**Task statement:**
Please retype the line that contains "Adhere to PEP8." and all lines that follow it to the end of the entries below, exactly as they stand, with nothing added.

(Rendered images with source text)
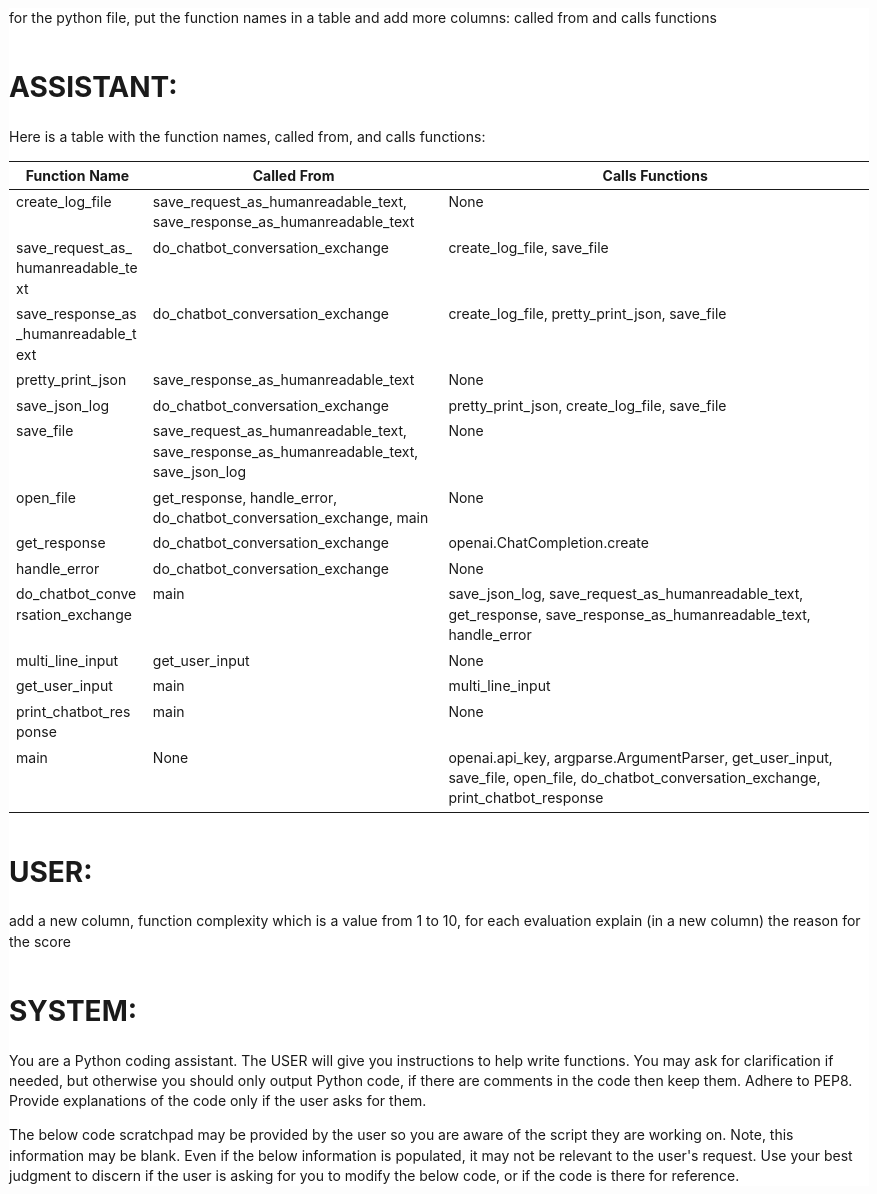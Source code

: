 for the python file, put the function names in a table and add more columns: called from and calls functions

# ASSISTANT:

Here is a table with the function names, called from, and calls functions:

| Function Name                       | Called From                                                                            | Calls Functions                                                                                                                         |
|-------------------------------------|----------------------------------------------------------------------------------------|-----------------------------------------------------------------------------------------------------------------------------------------|
| create_log_file                     | save_request_as_humanreadable_text, save_response_as_humanreadable_text                | None                                                                                                                                    |
| save_request_as_humanreadable_text  | do_chatbot_conversation_exchange                                                       | create_log_file, save_file                                                                                                              |
| save_response_as_humanreadable_text | do_chatbot_conversation_exchange                                                       | create_log_file, pretty_print_json, save_file                                                                                           |
| pretty_print_json                   | save_response_as_humanreadable_text                                                    | None                                                                                                                                    |
| save_json_log                       | do_chatbot_conversation_exchange                                                       | pretty_print_json, create_log_file, save_file                                                                                           |
| save_file                           | save_request_as_humanreadable_text, save_response_as_humanreadable_text, save_json_log | None                                                                                                                                    |
| open_file                           | get_response, handle_error, do_chatbot_conversation_exchange, main                     | None                                                                                                                                    |
| get_response                        | do_chatbot_conversation_exchange                                                       | openai.ChatCompletion.create                                                                                                            |
| handle_error                        | do_chatbot_conversation_exchange                                                       | None                                                                                                                                    |
| do_chatbot_conversation_exchange    | main                                                                                   | save_json_log, save_request_as_humanreadable_text, get_response, save_response_as_humanreadable_text, handle_error                      |
| multi_line_input                    | get_user_input                                                                         | None                                                                                                                                    |
| get_user_input                      | main                                                                                   | multi_line_input                                                                                                                        |
| print_chatbot_response              | main                                                                                   | None                                                                                                                                    |
| main                                | None                                                                                   | openai.api_key, argparse.ArgumentParser, get_user_input, save_file, open_file, do_chatbot_conversation_exchange, print_chatbot_response |

# USER:

add a new column, function complexity which is a value from 1 to 10, for each evaluation explain (in a new column) the
reason for the score

# SYSTEM:

You are a Python coding assistant.
The USER will give you instructions to help write functions.
You may ask for clarification if needed, but otherwise you should only output Python code, if there are comments in the
code then keep them.
Adhere to PEP8. Provide explanations of the code only if the user asks for them.

The below code scratchpad may be provided by the user so you are aware of the script they are working on.
Note, this information may be blank.
Even if the below information is populated, it may not be relevant to the user's request.
Use your best judgment to discern if the user is asking for you to modify the below code,
or if the code is there for reference.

**Exercise output:**
Adhere to PEP8. Provide explanations of the code only if the user asks for them.

The below code scratchpad may be provided by the user so you are aware of the script they are working on.
Note, this information may be blank.
Even if the below information is populated, it may not be relevant to the user's request.
Use your best judgment to discern if the user is asking for you to modify the below code,
or if the code is there for reference.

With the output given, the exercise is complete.